— Records for this task —
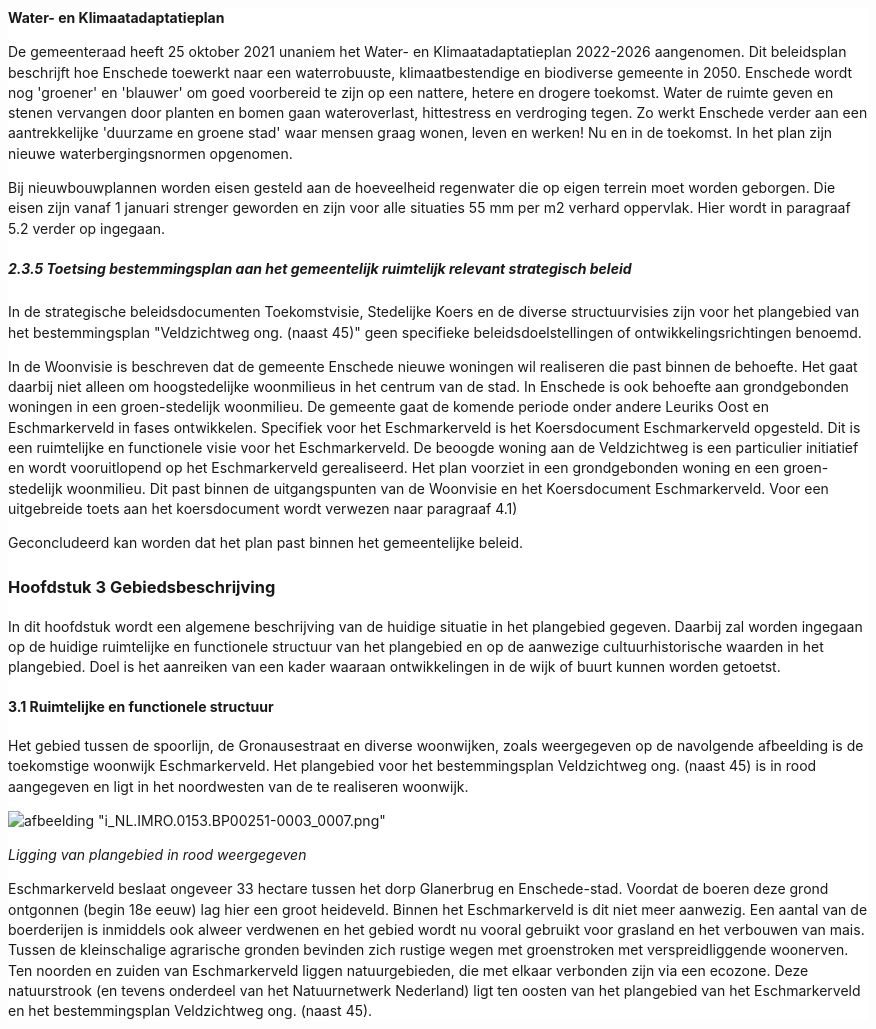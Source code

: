 **Water\- en Klimaatadaptatieplan**

De gemeenteraad heeft 25 oktober 2021 unaniem het Water\- en Klimaatadaptatieplan 2022\-2026 aangenomen. Dit beleidsplan beschrijft hoe Enschede toewerkt naar een waterrobuuste, klimaatbestendige en biodiverse gemeente in 2050\. Enschede wordt nog 'groener' en 'blauwer' om goed voorbereid te zijn op een nattere, hetere en drogere toekomst. Water de ruimte geven en stenen vervangen door planten en bomen gaan wateroverlast, hittestress en verdroging tegen. Zo werkt Enschede verder aan een aantrekkelijke 'duurzame en groene stad' waar mensen graag wonen, leven en werken! Nu en in de toekomst. In het plan zijn nieuwe waterbergingsnormen opgenomen.

Bij nieuwbouwplannen worden eisen gesteld aan de hoeveelheid regenwater die op eigen terrein moet worden geborgen. Die eisen zijn vanaf 1 januari strenger geworden en zijn voor alle situaties 55 mm per m2 verhard oppervlak. Hier wordt in paragraaf 5\.2 verder op ingegaan.

##### 2\.3\.5 Toetsing bestemmingsplan aan het gemeentelijk ruimtelijk relevant strategisch beleid

In de strategische beleidsdocumenten Toekomstvisie, Stedelijke Koers en de diverse structuurvisies zijn voor het plangebied van het bestemmingsplan "Veldzichtweg ong. (naast 45\)" geen specifieke beleidsdoelstellingen of ontwikkelingsrichtingen benoemd.

In de Woonvisie is beschreven dat de gemeente Enschede nieuwe woningen wil realiseren die past binnen de behoefte. Het gaat daarbij niet alleen om hoogstedelijke woonmilieus in het centrum van de stad. In Enschede is ook behoefte aan grondgebonden woningen in een groen\-stedelijk woonmilieu. De gemeente gaat de komende periode onder andere Leuriks Oost en Eschmarkerveld in fases ontwikkelen. Specifiek voor het Eschmarkerveld is het Koersdocument Eschmarkerveld opgesteld. Dit is een ruimtelijke en functionele visie voor het Eschmarkerveld. De beoogde woning aan de Veldzichtweg is een particulier initiatief en wordt vooruitlopend op het Eschmarkerveld gerealiseerd. Het plan voorziet in een grondgebonden woning en een groen\-stedelijk woonmilieu. Dit past binnen de uitgangspunten van de Woonvisie en het Koersdocument Eschmarkerveld. Voor een uitgebreide toets aan het koersdocument wordt verwezen naar paragraaf 4\.1)

Geconcludeerd kan worden dat het plan past binnen het gemeentelijke beleid.

### Hoofdstuk 3 Gebiedsbeschrijving

In dit hoofdstuk wordt een algemene beschrijving van de huidige situatie in het plangebied gegeven. Daarbij zal worden ingegaan op de huidige ruimtelijke en functionele structuur van het plangebied en op de aanwezige cultuurhistorische waarden in het plangebied. Doel is het aanreiken van een kader waaraan ontwikkelingen in de wijk of buurt kunnen worden getoetst.

#### 3\.1 Ruimtelijke en functionele structuur

Het gebied tussen de spoorlijn, de Gronausestraat en diverse woonwijken, zoals weergegeven op de navolgende afbeelding is de toekomstige woonwijk Eschmarkerveld. Het plangebied voor het bestemmingsplan Veldzichtweg ong. (naast 45\) is in rood aangegeven en ligt in het noordwesten van de te realiseren woonwijk.

![afbeelding "i_NL.IMRO.0153.BP00251-0003_0007.png"](i_NL.IMRO.0153.BP00251-0003_0007.png)

*Ligging van plangebied in rood weergegeven*

Eschmarkerveld beslaat ongeveer 33 hectare tussen het dorp Glanerbrug en Enschede\-stad. Voordat de boeren deze grond ontgonnen (begin 18e eeuw) lag hier een groot heideveld. Binnen het Eschmarkerveld is dit niet meer aanwezig. Een aantal van de boerderijen is inmiddels ook alweer verdwenen en het gebied wordt nu vooral gebruikt voor grasland en het verbouwen van mais. Tussen de kleinschalige agrarische gronden bevinden zich rustige wegen met groenstroken met verspreidliggende woonerven. Ten noorden en zuiden van Eschmarkerveld liggen natuurgebieden, die met elkaar verbonden zijn via een ecozone. Deze natuurstrook (en tevens onderdeel van het Natuurnetwerk Nederland) ligt ten oosten van het plangebied van het Eschmarkerveld en het bestemmingsplan Veldzichtweg ong. (naast 45\).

— Task objective —
Reproduce only the lines of the records from the start up to and including the line that holds "De gemeenteraad heeft"; do not carry over any picture.

— Exercise response —
Source code

: **Water\- en Klimaatadaptatieplan**

De gemeenteraad heeft 25 oktober 2021 unaniem het Water\- en Klimaatadaptatieplan 2022\-2026 aangenomen. Dit beleidsplan beschrijft hoe Enschede toewerkt naar een waterrobuuste, klimaatbestendige en biodiverse gemeente in 2050\. Enschede wordt nog 'groener' en 'blauwer' om goed voorbereid te zijn op een nattere, hetere en drogere toekomst. Water de ruimte geven en stenen vervangen door planten en bomen gaan wateroverlast, hittestress en verdroging tegen. Zo werkt Enschede verder aan een aantrekkelijke 'duurzame en groene stad' waar mensen graag wonen, leven en werken! Nu en in de toekomst. In het plan zijn nieuwe waterbergingsnormen opgenomen.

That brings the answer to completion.